Iraq Football Association
- Short name: IFA
- Founded: 8 October 1948; 77 years ago
- Headquarters: Zayouna, Baghdad, Iraq
- FIFA affiliation: 1950
- AFC affiliation: 1970
- WAFF affiliation: 2001 (founding member)
- President: Younis Mahmoud
- Vice-President: Sarmad Abdelilah (1st) Mohammed Nasser Shakroun (2nd)
- Website: ifa.iq

= Iraq Football Association =

Governing body of football in Iraq

The Iraq Football Association (IFA) (الاتحاد العراقي لكرة القدم; یەکێتیی تۆپی پێی عێراق) is the governing body of football in Iraq, controlling the Iraqi national team and the Iraqi football league system. The Iraqi Football Association was founded in 1948 and has been a member of FIFA since 1950, the Asian Football Confederation since 1970, and the Sub-confederation regional body West Asian Football Federation since 2001. Iraq is also part of the Union of Arab Football Associations (founded in 1974) and the Gulf Football Federation (founded in 2016). The Iraqi team is commonly known as Usood Al-Rafidain (أسود الرافدين), which literally means Lions of Mesopotamia.

==History==
The Iraq Football Association (Ittihad Al-Iraqi Le-Korat Al-Kadem) was formed on October 8, 1948, and was the third sports union to be founded in Iraq after the Track and Field Athletics and the Basketball Federations. The two unions took part at the 1948 Olympic Games in London, held from July 29 to August 14, however the IFA had not been founded, so no football team took part in the Olympics. It was during the Olympics that the idea of a football association in Iraq was put forward. During the 1948 London Olympic Games, Iraq's basketball team lost every game by an average of 104 points per game. They scored an average of 23.5 points per game. The team included Iraq's first ever-national football captain Wadud Khalil and another member of Iraq's first ever-national squad in 1951, the outside right Salih Faraj.

==First administration==

The first logo of the Iraq Football Association in 1950.
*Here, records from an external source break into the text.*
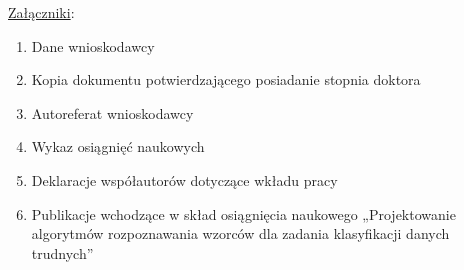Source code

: \begin{fullwidth}
\begin{minipage}{50em}
\end{minipage}

\newpage
\thispagestyle{empty}

\underline{Załączniki}:
\begin{enumerate}
	\item Dane wnioskodawcy
	\item Kopia dokumentu potwierdzającego posiadanie stopnia doktora
	\item Autoreferat wnioskodawcy
	\item Wykaz osiągnięć naukowych
	\item Deklaracje współautorów dotyczące wkładu pracy
	\item Publikacje wchodzące w skład osiągnięcia naukowego „Projektowanie algorytmów rozpoznawania wzorców dla zadania klasyfikacji danych trudnych”
\end{enumerate}

\end{fullwidth}

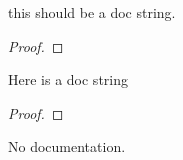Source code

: 
\begin{lemma}\label{List.aux}
        \leanok
                this should be a doc string.
    \end{lemma}

\begin{proof}
    \leanok
\end{proof}

\begin{theorem}\label{List.Nat.Ex}
        \leanok
                Here is a doc string
    \end{theorem}

\begin{proof}
    \leanok
\end{proof}

\begin{lemma}\label{List.test}
                No documentation.
    \end{lemma}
The first Iraqi FA administration was headed by President Obaid Abdullah Al-Mudhayfi and Saadi Jassim as general secretary, with its headquarters in the Sheikh Omar district in Baghdad. The IFA was an association of 14 teams from all over Iraq, they included the Al-Nadi Al-Olympi Al-Malaki (‘Royal Olympic Club’), Al-Haras Al-Malaki (‘Royal Guards’), Al-Quwa Al-Jawiya Al-Malakiya (‘Royal Air Force’), Madaris Al-Shorta (‘Police Schools’), Al-Kuliya Al-Askariya (‘Military College’), Dar Al-Mualimeen Alaliya (‘Highest Teacher's House’), Casuals Club, Al-Maarouf Al-Tarbiya (‘Physical Education’), Kuliyat Al-Huqooq (‘College of Law’), Al-Quwa Al-Siyara (‘Armoured Cars’) from the capital Baghdad and four other teams Nadi Al-Minaa Al-Basri (Basra Port Club), Sharikat Naft Al-Basra (Basra Petroleum Company) from Basra and branches in the provinces of Mosul and Kirkuk.

==Controversies==

The Iraqi youth national teams have been ejected from tournaments for fielding over-age players. In 1989, Iraq was banned for using over-age players in the U-20 World Championships in Saudi Arabia. That ban was extended when Iraq invaded Kuwait in August 1990.

==Competitions==
The IFA organises several national competitions, including:
- Iraq Stars League
- Iraqi Premier Division League
- Iraqi First Division League
- Iraqi Second Division League
- Iraqi Third Division League
- Iraq FA Cup
- Iraqi Super Cup
- Iraqi Women's Football League

===Current title holders===

| Competition | Year | Champions | Runners-up | Next edition |
Senior football (men's)
| Iraq Stars League | 2025–26 | Al-Quwa Al-Jawiya | Al-Shorta | 2026–27 |
| Iraqi Premier Division League | 2025–26 | Al-Jolan | Ghaz Al-Shamal | 2026–27 |
| Iraqi First Division League | 2025–26 | Masafi Al-Shamal | Al-Shatra | 2026–27 |
| Iraqi Second Division League | 2025–26 | Al-Sinaat Al-Harbiya | Akkad | 2026–27 |
| Iraqi Third Division League | 2025–26 | Akre | Al-Hindiya | 2026–27 |
| Iraq FA Cup | 2024–25 | Duhok | Zakho | 2026–27 |
| Iraqi Super Cup | 2022 | Al-Shorta | Al-Karkh | 2026 |
Senior football (women's)
| Iraqi Women's Football League | 2023–24 | Al-Quwa Al-Jawiya | Naft Al-Shamal | TBD |

==Association information==
As of 23 May 2026, the members of the Iraq Football Association leadership team are:

| Position | Incumbent |
|---|---|
| President | Iraq Younis Mahmoud |
| First Vice President | Iraq Sarmad Abdelilah |
| Second Vice President | Iraq Mohammed Nasser Shakroun |
| General Secretary | Iraq Govand Abdul-Khaliq |
| Technical Director | Spain Carlos Rodríguez Díaz |
| Child Safeguarding Officer | Iraq Ibrahim Maroof Ahmed |

Other members: Ahmed Al-Musawi, Ghalib Al-Zamili, Emad Yassin, Abdul-Razzaq Akram, Khalaf Jalal, Farqad Abdul-Karim, Kadhim Hamad, Mahmoud Ahmed, Sabah Qasim, Sabreen Hamed

==List of presidents of IFA==
The following is a list of presidents of Iraq Football Association (IFA).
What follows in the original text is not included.